Work order
For this exercise, return exactly the lines of the material below that begin at the one with "4. **Dashboard Updates" and stop after the one with "- ✅ **Comprehensive".

--- Supplied material ---

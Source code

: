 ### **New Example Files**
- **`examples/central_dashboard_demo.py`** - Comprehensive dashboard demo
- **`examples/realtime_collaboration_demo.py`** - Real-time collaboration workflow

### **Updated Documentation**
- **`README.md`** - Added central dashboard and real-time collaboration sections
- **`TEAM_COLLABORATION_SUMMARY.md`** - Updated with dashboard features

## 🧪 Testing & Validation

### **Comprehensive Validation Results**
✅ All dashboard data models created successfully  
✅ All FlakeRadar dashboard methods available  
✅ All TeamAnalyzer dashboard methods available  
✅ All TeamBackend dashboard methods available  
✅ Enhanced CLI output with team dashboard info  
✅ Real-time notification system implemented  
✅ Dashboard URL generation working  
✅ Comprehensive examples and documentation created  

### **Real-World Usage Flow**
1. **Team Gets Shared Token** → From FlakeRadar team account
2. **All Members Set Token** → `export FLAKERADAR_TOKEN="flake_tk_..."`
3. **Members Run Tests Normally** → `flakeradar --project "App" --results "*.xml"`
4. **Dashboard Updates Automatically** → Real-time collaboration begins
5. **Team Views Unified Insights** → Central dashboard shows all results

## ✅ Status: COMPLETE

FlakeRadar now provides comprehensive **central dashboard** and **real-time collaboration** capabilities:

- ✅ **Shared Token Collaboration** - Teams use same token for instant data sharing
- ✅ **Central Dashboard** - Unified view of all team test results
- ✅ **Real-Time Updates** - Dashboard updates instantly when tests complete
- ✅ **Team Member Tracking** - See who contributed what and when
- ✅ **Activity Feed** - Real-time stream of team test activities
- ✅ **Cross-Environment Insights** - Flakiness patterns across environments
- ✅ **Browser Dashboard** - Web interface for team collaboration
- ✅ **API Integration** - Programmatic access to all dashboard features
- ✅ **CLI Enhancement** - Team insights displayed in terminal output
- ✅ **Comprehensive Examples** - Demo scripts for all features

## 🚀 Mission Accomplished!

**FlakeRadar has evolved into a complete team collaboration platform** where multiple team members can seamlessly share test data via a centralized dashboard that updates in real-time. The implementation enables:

---

Result of the exercise
4. **Dashboard Updates Automatically** → Real-time collaboration begins
5. **Team Views Unified Insights** → Central dashboard shows all results

## ✅ Status: COMPLETE

FlakeRadar now provides comprehensive **central dashboard** and **real-time collaboration** capabilities:

- ✅ **Shared Token Collaboration** - Teams use same token for instant data sharing
- ✅ **Central Dashboard** - Unified view of all team test results
- ✅ **Real-Time Updates** - Dashboard updates instantly when tests complete
- ✅ **Team Member Tracking** - See who contributed what and when
- ✅ **Activity Feed** - Real-time stream of team test activities
- ✅ **Cross-Environment Insights** - Flakiness patterns across environments
- ✅ **Browser Dashboard** - Web interface for team collaboration
- ✅ **API Integration** - Programmatic access to all dashboard features
- ✅ **CLI Enhancement** - Team insights displayed in terminal output
- ✅ **Comprehensive Examples** - Demo scripts for all features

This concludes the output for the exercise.